After stalling yet another Nevada drive, Vanderbilt took over in what turned out to be a disastrous drive, receiving 25 penalty yards before a fumble by Kalija Lipscomb set up the Wolfpack just outside of the red zone. Fortunately, Vanderbilt’s tough defense held Nevada to just one first down and forced them to settle for a field goal.

Vanderbilt’s aerial assault continued on the next drive, with Shurmur spreading the ball around to several different receivers. But once again, they stalled when they reached the red zone and had to settle for a field goal.

Nevada finally got their offense going on the following drive by moving to a no huddle offense, and the Wolfpack marched down the field with a series filled with big plays. They finally made their way into the end zone on a 9-yard pass to Brendan O’Leary-Orange, bringing them within one score of Vanderbilt.

At the end of the first half, the score was Vanderbilt 17, Nevada 10.

Vanderbilt had a much better first half than the score suggested, but their failure to capitalize on three red zone opportunities, and two costly turnovers kept Nevada within striking distance.

The defense showed off their talent throughout the first half, picking up right where they left off against Middle Tennessee. The defensive line was a huge bright spot, getting penetration on nearly every passing play and forcing Nevada’s players to make quick decisions.

Jason Tarver has taken a unit that allowed the most points against conference opponents in SEC history last season, and he has quickly turned them into a force to be reckoned with. Time will tell if the defense holds up once conference play begins, but so far, the unit is looking fantastic.

Vanderbilt’s defense started the second half strong, forcing Nevada into a three-and-out. Shurmur and the Commodore offense, once again marched down the field, and once again failed to convert once they reached the red zone.

On the ensuing drive, the Commodores finally capitalized on a mistake, as Nevada quarterback Ty Gangi’s pass was intercepted by cornerback Joejuan Williams.

On the following play, Vaughn continued his strong game with a 46-yard touchdown run to the house, extending Vanderbilt’s lead to 17.
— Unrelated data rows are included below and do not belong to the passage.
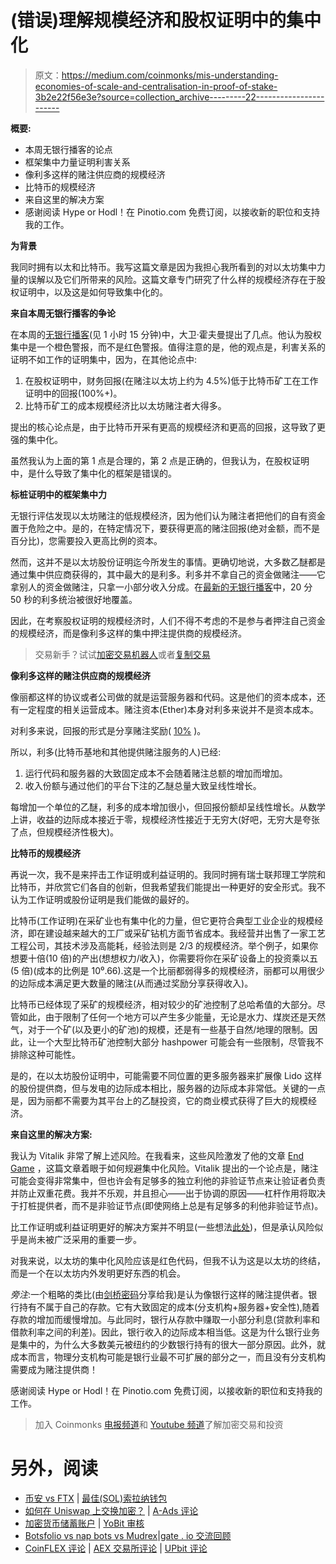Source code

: # (错误)理解规模经济和股权证明中的集中化

> 原文：<https://medium.com/coinmonks/mis-understanding-economies-of-scale-and-centralisation-in-proof-of-stake-3b2e22f56e3e?source=collection_archive---------22----------------------->

**概要:**

*   本周无银行播客的论点
*   框架集中力量证明利害关系
*   像利多这样的赌注供应商的规模经济
*   比特币的规模经济
*   来自这里的解决方案
*   感谢阅读 Hype or Hodl！在 Pinotio.com 免费订阅，以接收新的职位和支持我的工作。

**为背景**

我同时拥有以太和比特币。我写这篇文章是因为我担心我所看到的对以太坊集中力量的误解以及它们所带来的风险。这篇文章专门研究了什么样的规模经济存在于股权证明中，以及这是如何导致集中化的。

**来自本周无银行播客的争论**

在本周的[无银行播客](http://podcast.banklesshq.com/rollup-celsius-bankruptcy-vitaliks-book-gho-aave-stablecoin-3ac-starkware-token)(见 1 小时 15 分钟)中，大卫·霍夫曼提出了几点。他认为股权集中是一个橙色警报，而不是红色警报。值得注意的是，他的观点是，利害关系的证明不如工作的证明集中，因为，在其他论点中:

1.  在股权证明中，财务回报(在赌注以太坊上约为 4.5%)低于比特币矿工在工作证明中的回报(100%+)。
2.  比特币矿工的成本规模经济比以太坊赌注者大得多。

提出的核心论点是，由于比特币开采有更高的规模经济和更高的回报，这导致了更强的集中化。

虽然我认为上面的第 1 点是合理的，第 2 点是正确的，但我认为，在股权证明中，是什么导致了集中化的框架是错误的。

**标桩证明中的框架集中力**

无银行评估发现以太坊赌注的低规模经济，因为他们认为赌注者把他们的自有资金置于危险之中。是的，在特定情况下，要获得更高的赌注回报(绝对金额，而不是百分比)，您需要投入更高比例的资本。

然而，这并不是以太坊股份证明迄今所发生的事情。更确切地说，大多数乙醚都是通过集中供应商获得的，其中最大的是利多。利多并不拿自己的资金做赌注——它拿别人的资金做赌注，只拿一小部分收入分成。在[最新的无银行播客](http://podcast.banklesshq.com/rollup-celsius-bankruptcy-vitaliks-book-gho-aave-stablecoin-3ac-starkware-token)中，20 分 50 秒的利多统治被很好地覆盖。

因此，在考察股权证明的规模经济时，人们不得不考虑的不是参与者押注自己资金的规模经济，而是像利多这样的集中押注提供商的规模经济。

> 交易新手？试试[加密交易机器人](/coinmonks/crypto-trading-bot-c2ffce8acb2a)或者[复制交易](/coinmonks/top-10-crypto-copy-trading-platforms-for-beginners-d0c37c7d698c)

**像利多这样的赌注供应商的规模经济**

像丽都这样的协议或者公司做的就是运营服务器和代码。这是他们的资本成本，还有一定程度的相关运营成本。赌注资本(Ether)本身对利多来说并不是资本成本。

对利多来说，回报的形式是分享赌注奖励( [10%](https://stake.lido.fi/) )。

所以，利多(比特币基地和其他提供赌注服务的人)已经:

1.  运行代码和服务器的大致固定成本不会随着赌注总额的增加而增加。
2.  收入份额与通过他们的平台下注的乙醚总量大致呈线性增长。

每增加一个单位的乙醚，利多的成本增加很小，但回报份额却呈线性增长。从数学上讲，收益的边际成本接近于零，规模经济性接近于无穷大(好吧，无穷大是夸张了点，但规模经济性极大)。

**比特币的规模经济**

再说一次，我不是来抨击工作证明或利益证明的。我同时拥有瑞士联邦理工学院和比特币，并欣赏它们各自的创新，但我希望我们能提出一种更好的安全形式。我不认为工作证明或股份证明是我们能做的最好的。

比特币(工作证明)在采矿业也有集中化的力量，但它更符合典型工业企业的规模经济，即在建设越来越大的工厂或采矿钻机方面节省成本。我经营并出售了一家工艺工程公司，其技术涉及高能耗，经验法则是 2/3 的规模经济。举个例子，如果你想要十倍(10 倍)的产出(想想权力/收入)，你需要将你在采矿设备上的投资乘以五(5 倍)(成本的比例是 10⁰.66).这是一个比丽都弱得多的规模经济，丽都可以用很少的边际成本满足更大数量的赌注(从而通过奖励分享获得收入)。

比特币已经体现了采矿的规模经济，相对较少的矿池控制了总哈希值的大部分。尽管如此，由于限制了任何一个地方可以产生多少能量，无论是水力、煤炭还是天然气，对于一个矿(以及更小的矿池)的规模，还是有一些基于自然/地理的限制。因此，让一个大型比特币矿池控制大部分 hashpower 可能会有一些限制，尽管我不排除这种可能性。

是的，在以太坊股份证明中，可能需要不同位置的更多服务器来扩展像 Lido 这样的股份提供商，但与发电的边际成本相比，服务器的边际成本非常低。关键的一点是，因为丽都不需要为其平台上的乙醚投资，它的商业模式获得了巨大的规模经济。

**来自这里的解决方案:**

我认为 Vitalik 非常了解上述风险。在我看来，这些风险激发了他的文章 [End Game](https://vitalik.ca/general/2021/12/06/endgame.html) ，这篇文章着眼于如何规避集中化风险。Vitalik 提出的一个论点是，赌注可能会变得非常集中，但也许会有足够多的独立利他的非验证节点来让验证者负责并防止双重花费。我并不乐观，并且担心——出于协调的原因——杠杆作用将取决于打桩提供者，而不是非验证节点(即使网络上总是有足够多的利他非验证节点)。

比工作证明或利益证明更好的解决方案并不明显(一些想法[此处](https://pinotio.com/p/future-of-ethereum-what-ive-been?r=ftyjq&s=w&utm_campaign=post&utm_medium=web))，但是承认风险似乎是尚未被广泛采用的重要一步。

对我来说，以太坊的集中化风险应该是红色代码，但我不认为这是以太坊的终结，而是一个在以太坊内外发明更好东西的机会。

*旁注*:一个粗略的类比(由[剑桥密码](https://www.cambridgecryptographic.com/)分享给我)是认为像银行这样的赌注提供者。银行持有不属于自己的存款。它有大致固定的成本(分支机构+服务器+安全性),随着存款的增加而缓慢增加。与此同时，银行从存款中赚取一小部分利息(贷款利率和借款利率之间的利差)。因此，银行收入的边际成本相当低。这是为什么银行业务是集中的，为什么大多数美元被纽约的少数银行持有的很大一部分原因。此外，就成本而言，物理分支机构可能是银行业最不可扩展的部分之一，而且没有分支机构需要成为赌注提供商！

感谢阅读 Hype or Hodl！在 Pinotio.com 免费订阅，以接收新的职位和支持我的工作。

> 加入 Coinmonks [电报频道](https://t.me/coincodecap)和 [Youtube 频道](https://www.youtube.com/c/coinmonks/videos)了解加密交易和投资

# 另外，阅读

*   [币安 vs FTX](https://coincodecap.com/binance-vs-ftx) | [最佳(SOL)索拉纳钱包](https://coincodecap.com/solana-wallets)
*   [如何在 Uniswap 上交换加密？](https://coincodecap.com/swap-crypto-on-uniswap) | [A-Ads 评论](https://coincodecap.com/a-ads-review)
*   [加密货币储蓄账户](/coinmonks/cryptocurrency-savings-accounts-be3bc0feffbf) | [YoBit 审核](/coinmonks/yobit-review-175464162c62)
*   [Botsfolio vs nap bots vs Mudrex](/coinmonks/botsfolio-vs-napbots-vs-mudrex-c81344970c02)|[gate . io 交流回顾](/coinmonks/gate-io-exchange-review-61bf87b7078f)
*   [CoinFLEX 评论](https://coincodecap.com/coinflex-review) | [AEX 交易所评论](https://coincodecap.com/aex-exchange-review) | [UPbit 评论](https://coincodecap.com/upbit-review)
The Commodores were in full control at this point, and after stalling yet another Nevada drive, used as much of the clock as possible on the way to another touchdown for Kalija Lipscomb, this time an 11-yard reception.
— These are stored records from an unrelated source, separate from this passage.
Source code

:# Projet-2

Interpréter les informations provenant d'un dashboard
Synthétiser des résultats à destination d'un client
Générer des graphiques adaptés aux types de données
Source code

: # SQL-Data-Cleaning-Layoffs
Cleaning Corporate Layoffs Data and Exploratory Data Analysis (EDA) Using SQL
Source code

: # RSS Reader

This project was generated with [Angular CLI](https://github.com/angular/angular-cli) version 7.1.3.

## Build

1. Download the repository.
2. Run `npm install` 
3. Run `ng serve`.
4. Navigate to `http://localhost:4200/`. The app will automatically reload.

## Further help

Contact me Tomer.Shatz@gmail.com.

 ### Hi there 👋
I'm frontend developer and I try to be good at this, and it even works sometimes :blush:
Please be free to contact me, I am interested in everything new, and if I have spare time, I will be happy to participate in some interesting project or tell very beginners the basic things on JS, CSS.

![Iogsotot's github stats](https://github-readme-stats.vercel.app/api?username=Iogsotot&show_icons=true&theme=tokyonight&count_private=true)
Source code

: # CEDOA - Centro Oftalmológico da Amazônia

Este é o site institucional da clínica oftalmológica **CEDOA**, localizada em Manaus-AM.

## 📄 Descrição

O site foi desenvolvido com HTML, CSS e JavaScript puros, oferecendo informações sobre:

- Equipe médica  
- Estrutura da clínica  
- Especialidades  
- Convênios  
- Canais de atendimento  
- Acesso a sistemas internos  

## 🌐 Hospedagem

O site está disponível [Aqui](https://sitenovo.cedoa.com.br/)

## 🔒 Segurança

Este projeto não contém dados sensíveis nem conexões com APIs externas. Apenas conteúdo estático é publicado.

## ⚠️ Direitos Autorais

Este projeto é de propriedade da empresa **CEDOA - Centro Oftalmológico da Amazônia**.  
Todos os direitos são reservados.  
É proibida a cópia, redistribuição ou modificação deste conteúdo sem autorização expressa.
Vanderbilt’s defensive pressure continued to mount, forcing Gangi into several mistakes, including a near-catastrophic fumble, which was recovered by Nevada. Nevada moved the ball well on the ensuing drive, but was once again halted on fourth down near the goal line.

Vanderbilt, firmly in the driver’s seat of the game, took control of the ball, and ran more time off the clock, feeding their stable of backs, who accounted for 198 rushing yards on the day. This three-headed monster of a backfield has been highly effective thus far, and it’ll be interesting to see how Derek Mason doles out carries once the tough conference schedule hits.

Clearly, Mason has cultivated a running back room that is not only overflowing with talent, but also respect desire to push each other towards greatness. While Mason’s approach is not traditional, the results don’t lie, with the backs combining to average 187 yards per game.

After the game, when asked about the backfield situation, coach Derek Mason said, “you talk about a group of dudes who really love each other. I mean, they play hard for one another. I mean, they’re cheering dudes on, when one goes in, the other one is sitting there cheering. That’s what I call mutual respect.”

This was a solid effort for the Commodores, easily dismantling a Nevada team coming off the high of putting up 72 points on an opponent. Coach Mason still had some complaints, starting off the press conference by noting that the team was “kinda sloppy,” and that “the best football still hasn’t been played.”

Looking forward to next week, the Commodores travel to South Bend, where they’ll meet a formidable Notre Dame squad looking to put Irish football back on top.

Coming off a performance like this, Coach Mason and Vanderbilt should be encouraged, but their best foe lies ahead of them. If they want to have any shot at taking down the Irish, their solid play will have to elevate to a level we’ve yet to see out of this team.